PROBLEM DESCRIPTION: Please work out how many lines include the word "activate" in the entries, and reply with only the count.

Document images with source code:
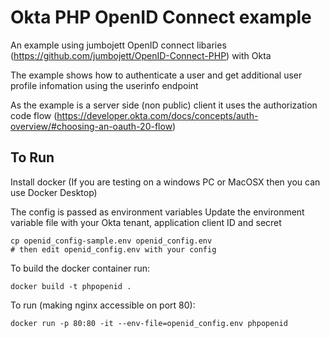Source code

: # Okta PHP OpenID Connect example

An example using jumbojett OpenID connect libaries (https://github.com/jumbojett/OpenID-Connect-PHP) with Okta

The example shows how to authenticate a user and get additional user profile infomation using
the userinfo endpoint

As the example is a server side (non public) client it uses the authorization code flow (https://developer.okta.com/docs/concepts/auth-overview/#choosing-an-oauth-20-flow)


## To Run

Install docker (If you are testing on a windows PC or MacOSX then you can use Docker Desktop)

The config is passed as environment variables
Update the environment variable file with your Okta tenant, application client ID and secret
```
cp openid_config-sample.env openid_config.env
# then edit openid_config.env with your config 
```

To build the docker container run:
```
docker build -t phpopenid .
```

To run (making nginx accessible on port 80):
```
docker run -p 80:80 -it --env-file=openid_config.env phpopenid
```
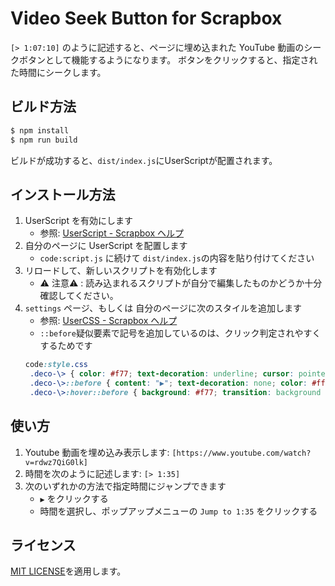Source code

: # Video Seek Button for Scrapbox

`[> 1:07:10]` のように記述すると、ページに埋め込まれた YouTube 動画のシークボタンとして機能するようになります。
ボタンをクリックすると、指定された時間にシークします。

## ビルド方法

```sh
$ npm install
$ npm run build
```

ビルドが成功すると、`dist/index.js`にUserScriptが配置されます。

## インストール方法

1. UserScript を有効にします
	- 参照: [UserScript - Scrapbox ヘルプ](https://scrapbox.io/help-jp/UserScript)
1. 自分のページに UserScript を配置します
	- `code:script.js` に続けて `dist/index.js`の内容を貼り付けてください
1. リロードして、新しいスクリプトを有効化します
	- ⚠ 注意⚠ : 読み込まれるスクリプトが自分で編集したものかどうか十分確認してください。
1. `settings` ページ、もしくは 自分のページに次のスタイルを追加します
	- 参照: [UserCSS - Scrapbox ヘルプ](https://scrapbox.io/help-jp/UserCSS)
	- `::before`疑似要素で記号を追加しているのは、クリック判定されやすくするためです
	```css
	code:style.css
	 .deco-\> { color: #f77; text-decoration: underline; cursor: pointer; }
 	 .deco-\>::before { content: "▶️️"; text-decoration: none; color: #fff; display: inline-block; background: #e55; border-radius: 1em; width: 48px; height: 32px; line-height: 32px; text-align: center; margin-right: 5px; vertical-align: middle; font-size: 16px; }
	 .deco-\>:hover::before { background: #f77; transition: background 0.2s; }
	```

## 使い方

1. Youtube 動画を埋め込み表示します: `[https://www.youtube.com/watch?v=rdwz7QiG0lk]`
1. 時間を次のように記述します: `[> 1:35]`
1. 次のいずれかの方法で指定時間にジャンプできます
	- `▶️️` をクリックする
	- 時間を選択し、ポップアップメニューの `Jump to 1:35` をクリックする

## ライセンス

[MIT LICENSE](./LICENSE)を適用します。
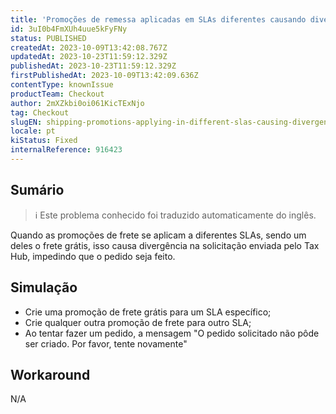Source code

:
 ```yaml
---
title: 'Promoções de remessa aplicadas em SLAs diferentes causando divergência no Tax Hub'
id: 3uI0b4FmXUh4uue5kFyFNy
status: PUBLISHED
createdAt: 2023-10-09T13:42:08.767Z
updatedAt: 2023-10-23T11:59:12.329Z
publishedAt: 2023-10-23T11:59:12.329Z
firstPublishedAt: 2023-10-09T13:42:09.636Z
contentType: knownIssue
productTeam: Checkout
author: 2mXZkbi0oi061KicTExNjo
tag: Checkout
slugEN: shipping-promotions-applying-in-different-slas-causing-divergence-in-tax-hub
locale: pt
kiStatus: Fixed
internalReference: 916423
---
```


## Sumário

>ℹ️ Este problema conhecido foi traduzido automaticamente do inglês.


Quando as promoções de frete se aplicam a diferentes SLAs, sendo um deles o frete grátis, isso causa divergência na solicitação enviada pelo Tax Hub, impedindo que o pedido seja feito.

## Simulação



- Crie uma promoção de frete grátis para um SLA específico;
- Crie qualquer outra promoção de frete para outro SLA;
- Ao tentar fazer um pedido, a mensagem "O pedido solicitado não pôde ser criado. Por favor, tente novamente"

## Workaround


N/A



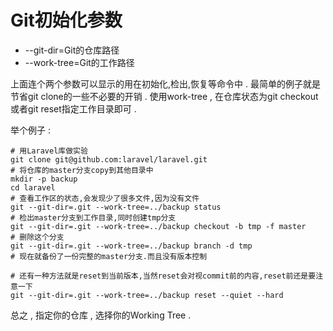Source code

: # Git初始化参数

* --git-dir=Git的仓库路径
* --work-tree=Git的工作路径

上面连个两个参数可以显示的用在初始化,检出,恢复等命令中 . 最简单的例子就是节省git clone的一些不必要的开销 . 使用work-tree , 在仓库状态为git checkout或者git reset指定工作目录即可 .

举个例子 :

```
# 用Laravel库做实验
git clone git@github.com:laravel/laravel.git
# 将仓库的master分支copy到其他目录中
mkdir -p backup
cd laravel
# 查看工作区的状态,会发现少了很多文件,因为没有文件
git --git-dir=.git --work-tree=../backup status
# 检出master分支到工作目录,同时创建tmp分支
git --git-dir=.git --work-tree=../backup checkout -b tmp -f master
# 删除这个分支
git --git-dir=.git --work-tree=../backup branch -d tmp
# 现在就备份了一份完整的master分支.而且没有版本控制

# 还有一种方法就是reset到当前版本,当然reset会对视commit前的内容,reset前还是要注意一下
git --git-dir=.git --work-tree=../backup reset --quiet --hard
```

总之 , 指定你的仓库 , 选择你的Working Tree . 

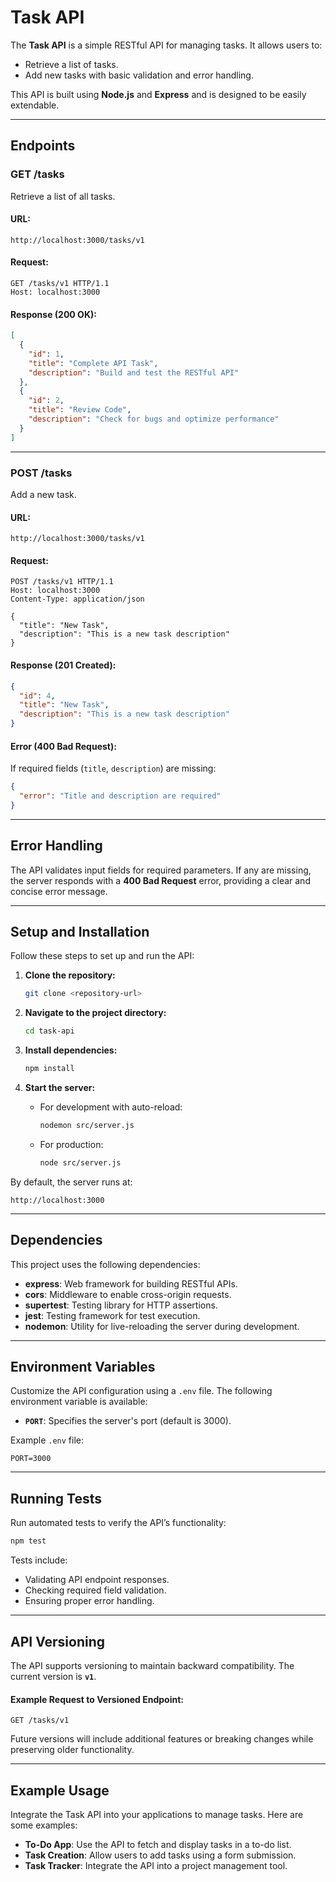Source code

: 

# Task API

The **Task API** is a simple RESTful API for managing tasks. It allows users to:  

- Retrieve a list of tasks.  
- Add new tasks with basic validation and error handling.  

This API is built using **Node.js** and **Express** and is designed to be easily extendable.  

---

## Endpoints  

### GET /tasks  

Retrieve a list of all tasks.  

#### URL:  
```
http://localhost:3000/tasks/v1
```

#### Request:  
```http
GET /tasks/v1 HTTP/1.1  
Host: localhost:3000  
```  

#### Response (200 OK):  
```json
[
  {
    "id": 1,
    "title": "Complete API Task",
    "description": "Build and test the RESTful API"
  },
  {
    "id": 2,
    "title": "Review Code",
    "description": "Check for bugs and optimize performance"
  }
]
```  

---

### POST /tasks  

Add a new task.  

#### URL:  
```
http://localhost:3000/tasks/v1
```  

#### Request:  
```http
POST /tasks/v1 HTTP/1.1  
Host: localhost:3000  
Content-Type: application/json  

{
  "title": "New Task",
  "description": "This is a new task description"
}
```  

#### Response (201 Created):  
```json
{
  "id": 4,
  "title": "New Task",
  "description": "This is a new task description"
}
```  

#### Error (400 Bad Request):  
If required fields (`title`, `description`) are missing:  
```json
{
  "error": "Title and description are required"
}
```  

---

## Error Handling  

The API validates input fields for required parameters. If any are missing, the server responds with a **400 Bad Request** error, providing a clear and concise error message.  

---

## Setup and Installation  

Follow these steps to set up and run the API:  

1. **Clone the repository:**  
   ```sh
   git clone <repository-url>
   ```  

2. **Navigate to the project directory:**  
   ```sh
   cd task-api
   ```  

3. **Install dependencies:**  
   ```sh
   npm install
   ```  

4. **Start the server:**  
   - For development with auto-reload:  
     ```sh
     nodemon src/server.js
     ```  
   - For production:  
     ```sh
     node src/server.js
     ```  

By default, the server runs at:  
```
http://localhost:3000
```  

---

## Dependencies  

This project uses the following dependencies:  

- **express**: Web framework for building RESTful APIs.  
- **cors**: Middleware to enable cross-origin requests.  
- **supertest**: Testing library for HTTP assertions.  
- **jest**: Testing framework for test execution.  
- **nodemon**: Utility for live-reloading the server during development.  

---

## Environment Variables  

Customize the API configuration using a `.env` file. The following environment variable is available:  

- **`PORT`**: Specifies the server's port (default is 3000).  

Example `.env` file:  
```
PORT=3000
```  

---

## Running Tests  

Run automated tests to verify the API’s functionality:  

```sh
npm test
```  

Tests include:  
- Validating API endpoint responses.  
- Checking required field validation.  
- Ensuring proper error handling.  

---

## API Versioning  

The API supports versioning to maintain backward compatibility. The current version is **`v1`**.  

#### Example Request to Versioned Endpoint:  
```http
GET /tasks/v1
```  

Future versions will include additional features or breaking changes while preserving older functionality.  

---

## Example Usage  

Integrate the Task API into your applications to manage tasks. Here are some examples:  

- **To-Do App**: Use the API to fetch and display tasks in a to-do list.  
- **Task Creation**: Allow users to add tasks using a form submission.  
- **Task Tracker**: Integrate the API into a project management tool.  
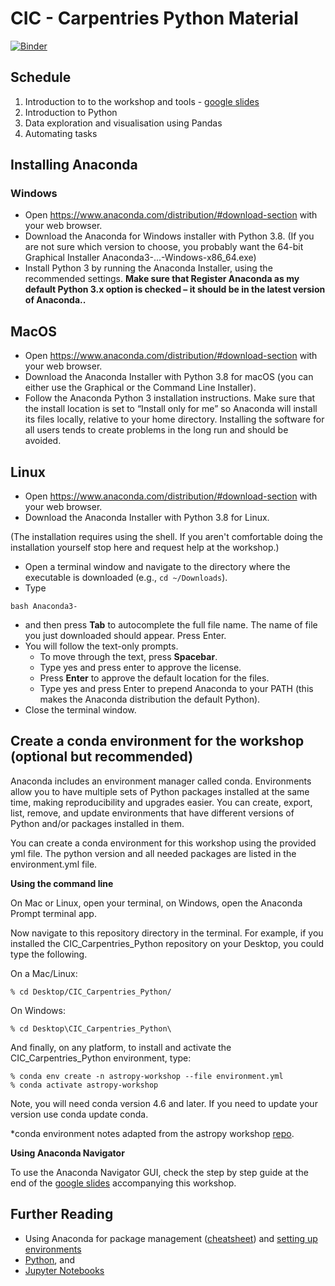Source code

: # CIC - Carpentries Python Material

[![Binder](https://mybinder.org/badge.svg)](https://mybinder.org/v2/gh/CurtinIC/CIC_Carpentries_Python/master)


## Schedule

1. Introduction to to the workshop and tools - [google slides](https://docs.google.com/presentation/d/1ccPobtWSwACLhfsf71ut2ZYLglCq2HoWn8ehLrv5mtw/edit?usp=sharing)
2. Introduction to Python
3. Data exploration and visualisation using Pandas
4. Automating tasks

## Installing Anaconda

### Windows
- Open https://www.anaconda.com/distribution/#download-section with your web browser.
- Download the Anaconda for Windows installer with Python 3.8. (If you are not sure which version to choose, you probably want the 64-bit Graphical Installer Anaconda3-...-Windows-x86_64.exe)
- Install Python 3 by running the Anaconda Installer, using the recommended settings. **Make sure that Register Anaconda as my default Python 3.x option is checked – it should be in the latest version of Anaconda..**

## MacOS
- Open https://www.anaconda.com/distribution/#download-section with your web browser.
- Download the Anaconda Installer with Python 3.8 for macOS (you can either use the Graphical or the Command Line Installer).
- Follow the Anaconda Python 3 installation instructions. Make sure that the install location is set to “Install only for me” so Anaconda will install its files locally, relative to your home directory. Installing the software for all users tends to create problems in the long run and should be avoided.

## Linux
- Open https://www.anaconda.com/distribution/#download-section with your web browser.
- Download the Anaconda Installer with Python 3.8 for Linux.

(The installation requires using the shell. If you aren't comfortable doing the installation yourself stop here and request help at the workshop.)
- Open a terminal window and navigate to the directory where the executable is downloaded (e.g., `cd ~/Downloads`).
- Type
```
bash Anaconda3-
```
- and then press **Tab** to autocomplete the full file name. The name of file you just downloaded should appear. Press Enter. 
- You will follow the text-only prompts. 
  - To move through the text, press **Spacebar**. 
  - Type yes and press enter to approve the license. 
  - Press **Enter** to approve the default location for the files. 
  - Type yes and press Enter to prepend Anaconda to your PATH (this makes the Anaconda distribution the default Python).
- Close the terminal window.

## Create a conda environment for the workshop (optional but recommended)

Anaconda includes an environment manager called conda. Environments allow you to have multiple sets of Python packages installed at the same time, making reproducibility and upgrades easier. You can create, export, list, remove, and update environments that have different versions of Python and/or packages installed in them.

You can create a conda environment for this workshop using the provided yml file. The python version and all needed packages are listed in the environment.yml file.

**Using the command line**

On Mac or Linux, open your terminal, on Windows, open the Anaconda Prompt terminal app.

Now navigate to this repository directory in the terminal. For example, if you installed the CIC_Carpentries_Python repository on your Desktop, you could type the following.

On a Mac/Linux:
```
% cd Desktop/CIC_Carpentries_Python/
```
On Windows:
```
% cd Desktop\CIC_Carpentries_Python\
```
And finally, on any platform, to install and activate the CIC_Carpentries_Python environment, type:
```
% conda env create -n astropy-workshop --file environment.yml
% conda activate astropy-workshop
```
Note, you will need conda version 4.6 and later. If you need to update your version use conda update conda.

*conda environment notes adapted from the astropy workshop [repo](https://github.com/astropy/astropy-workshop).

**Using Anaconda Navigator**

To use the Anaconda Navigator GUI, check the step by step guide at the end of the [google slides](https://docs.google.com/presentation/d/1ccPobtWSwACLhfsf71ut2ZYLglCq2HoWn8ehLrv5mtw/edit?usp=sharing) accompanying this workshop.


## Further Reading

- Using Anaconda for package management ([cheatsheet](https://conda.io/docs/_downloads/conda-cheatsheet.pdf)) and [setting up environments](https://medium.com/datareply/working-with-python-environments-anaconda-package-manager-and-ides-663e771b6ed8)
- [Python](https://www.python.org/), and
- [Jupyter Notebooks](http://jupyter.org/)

RESPONSE TO THE TASK: 2